YOUR TASK » Would you return, word for word, the lines of the data below from the line with "look upon her" through the line with "curious I became", and no others?

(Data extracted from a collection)

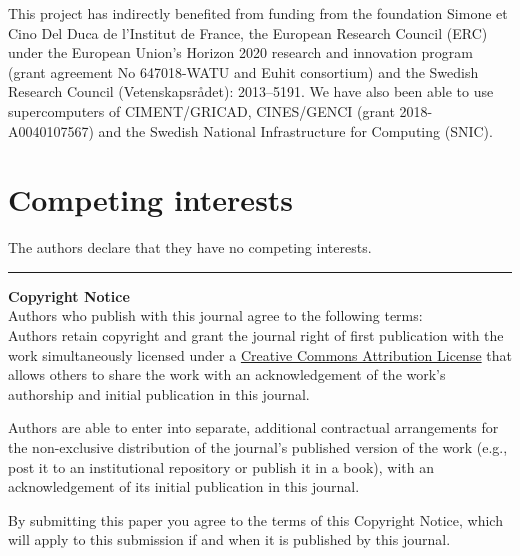 
This project has indirectly benefited from funding from the foundation Simone et
Cino Del Duca de l'Institut de France, the European Research Council (ERC)
under the European Union's Horizon 2020 research and innovation program (grant
agreement No 647018-WATU and Euhit consortium) and the Swedish Research Council
(Vetenskapsr{\aa}det): 2013--5191.
%
We have also been able to use supercomputers of CIMENT/GRICAD, CINES/GENCI
(grant 2018-A0040107567) and the Swedish National Infrastructure for Computing
(SNIC).

\section{Competing interests}


The authors declare that they have no competing interests.



\rule{\textwidth}{1pt}

{\bf Copyright Notice} \\
Authors who publish with this journal agree to the following terms: \\

Authors retain copyright and grant the journal right of first publication with
the work simultaneously licensed under a
\href{http://creativecommons.org/licenses/by/3.0/}{Creative Commons Attribution
License} that allows others to share the work with an acknowledgement of the
work's authorship and initial publication in this journal.

Authors are able to enter into separate, additional contractual arrangements
for the non-exclusive distribution of the journal's published version of the
work (e.g., post it to an institutional repository or publish it in a book),
with an acknowledgement of its initial publication in this journal.

By submitting this paper you agree to the terms of this Copyright Notice, which
will apply to this submission if and when it is published by this journal.

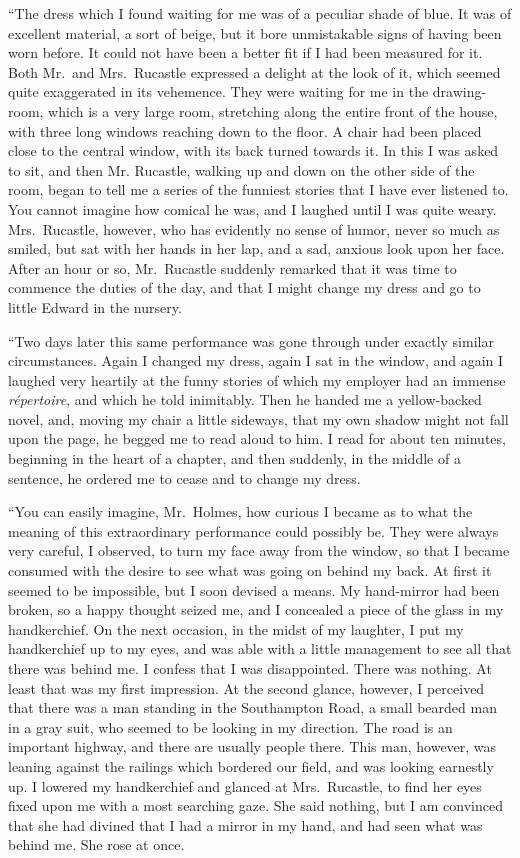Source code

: “The dress which I found waiting for me was of a peculiar
shade of blue. It was of excellent material, a sort of beige,
but it bore unmistakable signs of having been worn before.
It could not have been a better fit if I had been measured for
it. Both Mr.~and Mrs.~Rucastle expressed a delight at the
look of it, which seemed quite exaggerated in its vehemence.
They were waiting for me in the drawing-room, which is a
very large room, stretching along the entire front of the house,
with three long windows reaching down to the floor. A chair
had been placed close to the central window, with its back
turned towards it. In this I was asked to sit, and then Mr.
Rucastle, walking up and down on the other side of the room,
began to tell me a series of the funniest stories that I have
ever listened to. You cannot imagine how comical he was,
and I laughed until I was quite weary. Mrs.~Rucastle, however,
who has evidently no sense of humor, never so much as
smiled, but sat with her hands in her lap, and a sad, anxious
look upon her face. After an hour or so, Mr.~Rucastle suddenly
remarked that it was time to commence the duties of
the day, and that I might change my dress and go to little
Edward in the nursery.

“Two days later this same performance was gone through
under exactly similar circumstances. Again I changed my
dress, again I sat in the window, and again I laughed very
heartily at the funny stories of which my employer had an
immense \textit{répertoire}, and which he told inimitably. Then he
handed me a yellow-backed novel, and, moving my chair a little
sideways, that my own shadow might not fall upon the page,
he begged me to read aloud to him. I read for about ten
minutes, beginning in the heart of a chapter, and then suddenly,
in the middle of a sentence, he ordered me to cease
and to change my dress.

“You can easily imagine, Mr.~Holmes, how curious I became
as to what the meaning of this extraordinary performance
could possibly be. They were always very careful, I
observed, to turn my face away from the window, so that I
became consumed with the desire to see what was going on
behind my back. At first it seemed to be impossible, but I
soon devised a means. My hand-mirror had been broken, so a
happy thought seized me, and I concealed a piece of the glass
in my handkerchief. On the next occasion, in the midst of
my laughter, I put my handkerchief up to my eyes, and was
able with a little management to see all that there was behind
me. I confess that I was disappointed. There was
nothing. At least that was my first impression. At the second
glance, however, I perceived that there was a man standing
in the Southampton Road, a small bearded man in a gray
suit, who seemed to be looking in my direction. The road is
an important highway, and there are usually people there.
This man, however, was leaning against the railings which
bordered our field, and was looking earnestly up. I lowered
my handkerchief and glanced at Mrs.~Rucastle, to find her
eyes fixed upon me with a most searching gaze. She said
nothing, but I am convinced that she had divined that I had
a mirror in my hand, and had seen what was behind me. She
rose at once.


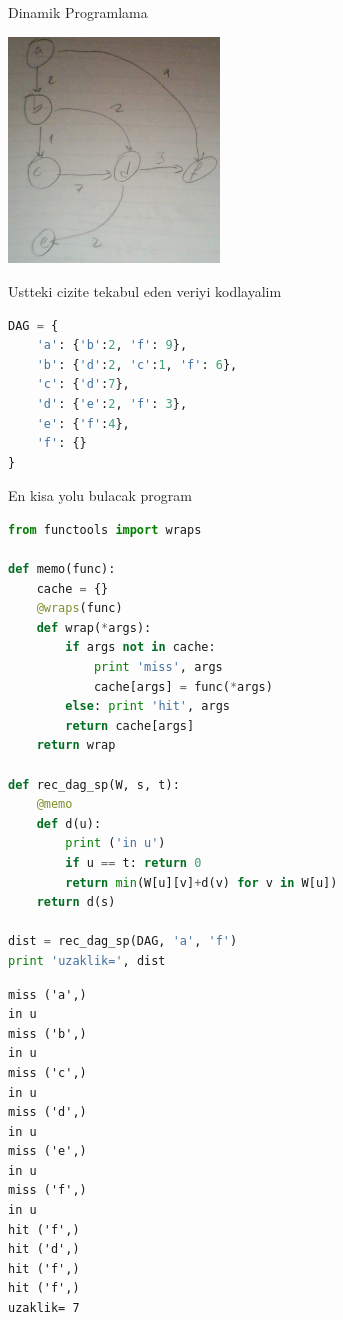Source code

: \documentclass[12pt,fleqn]{article}\usepackage{../common}
\begin{document}
Dinamik Programlama

\includegraphics[height=6cm]{dp1.jpg}

Ustteki cizite tekabul eden veriyi kodlayalim

\begin{lstlisting}[language=Python]
DAG = {
    'a': {'b':2, 'f': 9},
    'b': {'d':2, 'c':1, 'f': 6},
    'c': {'d':7},
    'd': {'e':2, 'f': 3},
    'e': {'f':4},
    'f': {}
}
\end{lstlisting}

En kisa yolu bulacak program

\begin{lstlisting}[language=Python]
from functools import wraps

def memo(func):
    cache = {}                                  
    @wraps(func)                                
    def wrap(*args):                            
        if args not in cache:
            print 'miss', args
            cache[args] = func(*args)
        else: print 'hit', args
        return cache[args]                      
    return wrap 

def rec_dag_sp(W, s, t):                        
    @memo                                       
    def d(u):
        print ('in u')
        if u == t: return 0                     
        return min(W[u][v]+d(v) for v in W[u])  
    return d(s)                                 

dist = rec_dag_sp(DAG, 'a', 'f')
print 'uzaklik=', dist
\end{lstlisting}

\begin{verbatim}
miss ('a',)
in u
miss ('b',)
in u
miss ('c',)
in u
miss ('d',)
in u
miss ('e',)
in u
miss ('f',)
in u
hit ('f',)
hit ('d',)
hit ('f',)
hit ('f',)
uzaklik= 7
\end{verbatim}
\end{document}
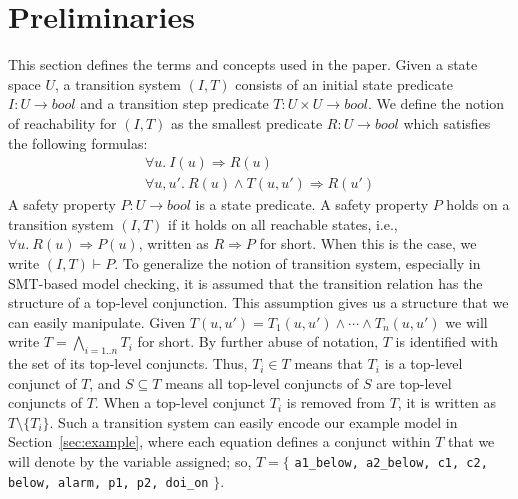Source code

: \section{Preliminaries}
\label{sec:background}

\newcommand{\bool}[0]{\mathit{bool}}
\newcommand{\reach}[0]{\mathit{R}}
\newcommand{\ite}[3]{\mathit{if}\ {#1}\ \mathit{then}\ {#2}\ \mathit{else}\ {#3}}

This section defines the terms and concepts used in the paper. Given a state space $U$, a transition system $(I,T)$ consists of an
initial state predicate $I : U \to \bool$ and a transition step
predicate $T : U \times U \to \bool$.
We define the notion of
reachability for $(I, T)$ as the smallest predicate $\reach : U \to
\bool$ which satisfies the following formulas:
\begin{gather*}
  \forall u.~ I(u) \Rightarrow \reach(u) \\
  \forall u, u'.~ \reach(u) \land T(u, u') \Rightarrow \reach(u')
\end{gather*}
A safety property $P : U \to \bool$ is a state predicate. A safety
property $P$ holds on a transition system $(I, T)$ if it holds on all
reachable states, i.e., $\forall u.~ \reach(u) \Rightarrow P(u)$,
written as $\reach \Rightarrow P$ for short. When this is the case, we
write $(I, T)\vdash P$. To generalize the notion of transition system, especially in SMT-based model checking, it is assumed that the transition relation has the structure of a top-level conjunction. This assumption gives us a structure that we can easily manipulate. Given $T(u, u') = T_1(u, u') \land \cdots \land T_n(u, u')$ we will write $T = \bigwedge_{i=1..n}T_i$ for short.
By further abuse of notation,
$T$ is identified with the set of its top-level conjuncts. Thus, $T_i \in
T$ means that $T_i$ is a top-level conjunct of $T$, and $S
\subseteq T$ means all top-level conjuncts of $S$ are top-level
conjuncts of $T$. When a top-level conjunct $T_i$ is removed from $T$, it is written as $T \setminus \{T_i\}$. Such a transition system can easily encode our example model in Section~\ref{sec:example}, where each equation defines a conjunct within $T$ that we will denote by the variable assigned; so, $T = \{$ {\small \texttt{a1\_below, a2\_below, c1, c2, below, alarm, p1, p2, doi\_on}} $\}$.

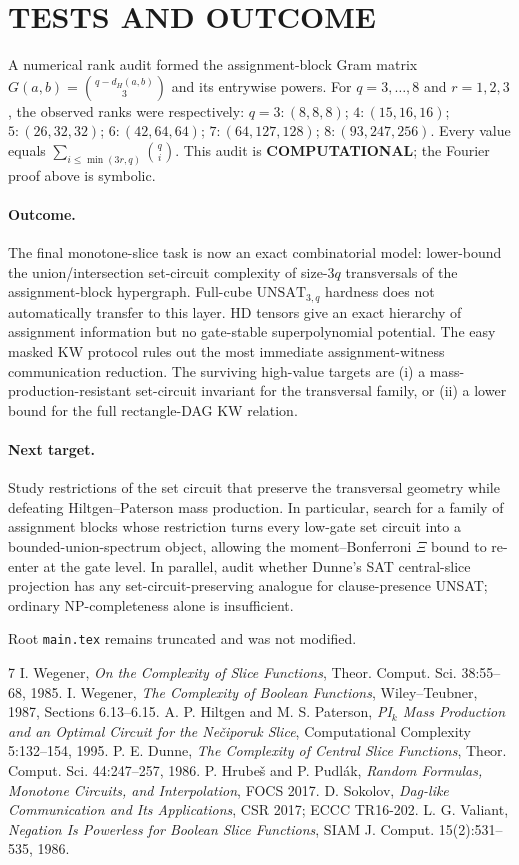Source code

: \documentclass[11pt]{article}
\newcommand{\COMP}{\textbf{COMPUTATIONAL}}
\begin{document}
\section{TESTS AND OUTCOME}
A numerical rank audit formed the assignment-block Gram matrix $G(a,b)=\binom{q-d_H(a,b)}3$ and its entrywise powers. For $q=3,\ldots,8$ and $r=1,2,3$, the observed ranks were respectively: $q=3:(8,8,8)$; $4:(15,16,16)$; $5:(26,32,32)$; $6:(42,64,64)$; $7:(64,127,128)$; $8:(93,247,256)$. Every value equals $\sum_{i\le\min(3r,q)}\binom qi$. This audit is \COMP; the Fourier proof above is symbolic.

\paragraph{Outcome.}
The final monotone-slice task is now an exact combinatorial model: lower-bound the union/intersection set-circuit complexity of size-$3q$ transversals of the assignment-block hypergraph. Full-cube $\mathrm{UNSAT}_{3,q}$ hardness does not automatically transfer to this layer. HD tensors give an exact hierarchy of assignment information but no gate-stable superpolynomial potential. The easy masked KW protocol rules out the most immediate assignment-witness communication reduction. The surviving high-value targets are (i) a mass-production-resistant set-circuit invariant for the transversal family, or (ii) a lower bound for the full rectangle-DAG KW relation.

\paragraph{Next target.}
Study restrictions of the set circuit that preserve the transversal geometry while defeating Hiltgen--Paterson mass production. In particular, search for a family of assignment blocks whose restriction turns every low-gate set circuit into a bounded-union-spectrum object, allowing the moment--Bonferroni $\Xi$ bound to re-enter at the gate level. In parallel, audit whether Dunne's SAT central-slice projection has any set-circuit-preserving analogue for clause-presence UNSAT; ordinary NP-completeness alone is insufficient.

Root \texttt{main.tex} remains truncated and was not modified.

\begin{thebibliography}{7}
 I. Wegener, \emph{On the Complexity of Slice Functions}, Theor. Comput. Sci. 38:55--68, 1985.
 I. Wegener, \emph{The Complexity of Boolean Functions}, Wiley--Teubner, 1987, Sections 6.13--6.15.
 A. P. Hiltgen and M. S. Paterson, \emph{PI$_k$ Mass Production and an Optimal Circuit for the Ne\v{c}iporuk Slice}, Computational Complexity 5:132--154, 1995.
 P. E. Dunne, \emph{The Complexity of Central Slice Functions}, Theor. Comput. Sci. 44:247--257, 1986.
 P. Hrube\v{s} and P. Pudl\'ak, \emph{Random Formulas, Monotone Circuits, and Interpolation}, FOCS 2017.
 D. Sokolov, \emph{Dag-like Communication and Its Applications}, CSR 2017; ECCC TR16-202.
 L. G. Valiant, \emph{Negation Is Powerless for Boolean Slice Functions}, SIAM J. Comput. 15(2):531--535, 1986.
\end{thebibliography}
\end{document}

RESULT »
look upon her face. After an hour or so, Mr.~Rucastle suddenly
remarked that it was time to commence the duties of
the day, and that I might change my dress and go to little
Edward in the nursery.

“Two days later this same performance was gone through
under exactly similar circumstances. Again I changed my
dress, again I sat in the window, and again I laughed very
heartily at the funny stories of which my employer had an
immense \textit{répertoire}, and which he told inimitably. Then he
handed me a yellow-backed novel, and, moving my chair a little
sideways, that my own shadow might not fall upon the page,
he begged me to read aloud to him. I read for about ten
minutes, beginning in the heart of a chapter, and then suddenly,
in the middle of a sentence, he ordered me to cease
and to change my dress.

“You can easily imagine, Mr.~Holmes, how curious I became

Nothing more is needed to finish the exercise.